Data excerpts

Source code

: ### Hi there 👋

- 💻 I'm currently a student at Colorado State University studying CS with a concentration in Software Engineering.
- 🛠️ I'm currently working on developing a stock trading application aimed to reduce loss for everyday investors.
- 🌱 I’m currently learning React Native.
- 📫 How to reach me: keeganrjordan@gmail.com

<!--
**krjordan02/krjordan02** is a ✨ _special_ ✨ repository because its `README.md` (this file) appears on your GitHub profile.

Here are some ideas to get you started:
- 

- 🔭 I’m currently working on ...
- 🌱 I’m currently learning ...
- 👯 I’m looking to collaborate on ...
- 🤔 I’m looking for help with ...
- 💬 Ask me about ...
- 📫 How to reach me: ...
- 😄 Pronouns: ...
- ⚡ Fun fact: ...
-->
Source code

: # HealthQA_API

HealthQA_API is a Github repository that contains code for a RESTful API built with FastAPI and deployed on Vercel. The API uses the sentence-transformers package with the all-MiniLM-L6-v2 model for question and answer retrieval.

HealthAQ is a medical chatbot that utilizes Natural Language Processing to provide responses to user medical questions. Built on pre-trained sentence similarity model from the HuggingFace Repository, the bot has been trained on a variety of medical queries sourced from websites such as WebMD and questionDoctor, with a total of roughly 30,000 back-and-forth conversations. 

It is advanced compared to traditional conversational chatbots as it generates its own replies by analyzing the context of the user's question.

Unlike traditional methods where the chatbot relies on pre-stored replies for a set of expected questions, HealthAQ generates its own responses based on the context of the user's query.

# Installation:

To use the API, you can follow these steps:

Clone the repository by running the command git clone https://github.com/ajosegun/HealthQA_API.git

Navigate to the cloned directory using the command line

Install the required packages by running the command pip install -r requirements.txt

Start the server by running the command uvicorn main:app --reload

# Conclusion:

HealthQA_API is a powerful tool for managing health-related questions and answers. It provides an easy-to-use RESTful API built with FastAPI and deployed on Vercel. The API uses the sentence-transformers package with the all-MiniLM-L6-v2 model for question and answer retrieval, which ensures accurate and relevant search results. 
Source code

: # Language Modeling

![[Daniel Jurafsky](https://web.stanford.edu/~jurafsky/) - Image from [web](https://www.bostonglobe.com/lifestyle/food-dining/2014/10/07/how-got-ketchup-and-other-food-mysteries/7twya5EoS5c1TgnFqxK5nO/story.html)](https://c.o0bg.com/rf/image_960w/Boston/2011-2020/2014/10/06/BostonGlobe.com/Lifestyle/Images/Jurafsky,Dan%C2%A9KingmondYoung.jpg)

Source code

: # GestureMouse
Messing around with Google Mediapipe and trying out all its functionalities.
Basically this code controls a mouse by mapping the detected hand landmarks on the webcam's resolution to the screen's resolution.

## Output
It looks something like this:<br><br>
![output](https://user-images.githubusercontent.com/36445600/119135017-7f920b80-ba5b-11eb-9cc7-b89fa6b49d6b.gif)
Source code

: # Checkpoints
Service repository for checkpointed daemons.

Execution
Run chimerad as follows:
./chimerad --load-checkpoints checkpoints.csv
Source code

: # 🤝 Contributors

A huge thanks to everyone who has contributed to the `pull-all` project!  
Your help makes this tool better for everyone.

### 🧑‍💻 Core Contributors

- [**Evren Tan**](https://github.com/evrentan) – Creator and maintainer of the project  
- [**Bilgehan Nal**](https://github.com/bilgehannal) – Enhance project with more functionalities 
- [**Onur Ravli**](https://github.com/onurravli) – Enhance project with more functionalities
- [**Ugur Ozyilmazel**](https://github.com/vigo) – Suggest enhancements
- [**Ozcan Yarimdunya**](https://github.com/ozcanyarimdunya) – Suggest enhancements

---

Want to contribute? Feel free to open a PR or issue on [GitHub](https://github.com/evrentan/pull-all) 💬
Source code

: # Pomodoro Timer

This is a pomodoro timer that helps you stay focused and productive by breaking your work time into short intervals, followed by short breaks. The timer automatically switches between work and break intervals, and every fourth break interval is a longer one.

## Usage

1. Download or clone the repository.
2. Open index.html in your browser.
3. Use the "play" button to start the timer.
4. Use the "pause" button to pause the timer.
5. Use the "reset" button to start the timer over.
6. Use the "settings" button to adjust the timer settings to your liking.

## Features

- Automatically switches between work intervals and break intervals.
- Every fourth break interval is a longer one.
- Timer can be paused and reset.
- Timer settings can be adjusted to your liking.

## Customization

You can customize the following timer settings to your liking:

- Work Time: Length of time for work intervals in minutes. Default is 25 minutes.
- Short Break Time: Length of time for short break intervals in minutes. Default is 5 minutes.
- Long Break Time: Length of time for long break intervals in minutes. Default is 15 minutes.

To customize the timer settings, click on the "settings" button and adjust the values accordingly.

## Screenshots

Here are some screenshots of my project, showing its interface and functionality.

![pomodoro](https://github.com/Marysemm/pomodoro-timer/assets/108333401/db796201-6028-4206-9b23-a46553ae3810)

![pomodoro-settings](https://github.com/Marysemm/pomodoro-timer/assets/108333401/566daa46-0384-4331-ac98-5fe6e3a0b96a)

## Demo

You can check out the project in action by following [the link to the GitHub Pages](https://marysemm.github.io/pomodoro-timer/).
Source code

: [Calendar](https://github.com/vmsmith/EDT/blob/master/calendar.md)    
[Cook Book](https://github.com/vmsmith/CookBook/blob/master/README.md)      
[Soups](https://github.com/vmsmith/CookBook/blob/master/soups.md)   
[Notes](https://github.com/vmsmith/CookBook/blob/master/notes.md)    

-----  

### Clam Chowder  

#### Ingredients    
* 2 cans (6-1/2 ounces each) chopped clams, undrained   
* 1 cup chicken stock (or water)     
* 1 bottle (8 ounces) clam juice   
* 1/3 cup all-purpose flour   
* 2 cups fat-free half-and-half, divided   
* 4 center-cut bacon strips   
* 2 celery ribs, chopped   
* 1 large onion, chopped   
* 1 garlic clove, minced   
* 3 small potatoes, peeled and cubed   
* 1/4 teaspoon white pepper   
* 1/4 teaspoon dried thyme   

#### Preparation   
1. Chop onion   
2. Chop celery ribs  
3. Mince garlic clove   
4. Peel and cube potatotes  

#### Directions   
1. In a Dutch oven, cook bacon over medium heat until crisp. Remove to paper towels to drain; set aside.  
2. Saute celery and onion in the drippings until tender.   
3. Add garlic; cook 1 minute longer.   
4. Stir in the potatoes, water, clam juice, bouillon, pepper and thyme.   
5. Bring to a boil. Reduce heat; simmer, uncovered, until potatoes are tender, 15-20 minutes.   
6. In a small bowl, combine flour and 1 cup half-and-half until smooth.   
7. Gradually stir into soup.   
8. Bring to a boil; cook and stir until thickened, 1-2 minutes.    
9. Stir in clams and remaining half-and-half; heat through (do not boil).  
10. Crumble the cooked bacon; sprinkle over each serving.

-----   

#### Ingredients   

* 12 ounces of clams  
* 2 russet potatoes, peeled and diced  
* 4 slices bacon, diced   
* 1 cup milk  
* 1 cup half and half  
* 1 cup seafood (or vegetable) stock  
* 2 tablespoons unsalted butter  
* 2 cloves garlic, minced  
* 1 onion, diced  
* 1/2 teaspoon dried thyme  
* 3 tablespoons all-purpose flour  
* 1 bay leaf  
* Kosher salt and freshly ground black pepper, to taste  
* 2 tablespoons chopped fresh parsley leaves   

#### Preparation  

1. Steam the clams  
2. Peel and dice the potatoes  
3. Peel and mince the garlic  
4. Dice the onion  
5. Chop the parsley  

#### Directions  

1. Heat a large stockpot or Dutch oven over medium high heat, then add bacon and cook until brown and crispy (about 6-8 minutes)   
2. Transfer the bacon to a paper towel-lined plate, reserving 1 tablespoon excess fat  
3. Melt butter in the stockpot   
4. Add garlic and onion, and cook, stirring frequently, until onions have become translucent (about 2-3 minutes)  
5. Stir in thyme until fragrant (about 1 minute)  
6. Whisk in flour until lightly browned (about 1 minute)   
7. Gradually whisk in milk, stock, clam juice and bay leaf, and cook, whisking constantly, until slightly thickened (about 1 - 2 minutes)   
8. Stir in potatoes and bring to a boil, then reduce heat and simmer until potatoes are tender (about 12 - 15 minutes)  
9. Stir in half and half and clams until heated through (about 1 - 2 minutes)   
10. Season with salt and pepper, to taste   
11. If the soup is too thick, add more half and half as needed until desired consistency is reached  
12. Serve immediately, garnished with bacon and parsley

Work item: Go through the data above and return each line containing the string "stockpot".

Answer:
1. Heat a large stockpot or Dutch oven over medium high heat, then add bacon and cook until brown and crispy (about 6-8 minutes)   
3. Melt butter in the stockpot   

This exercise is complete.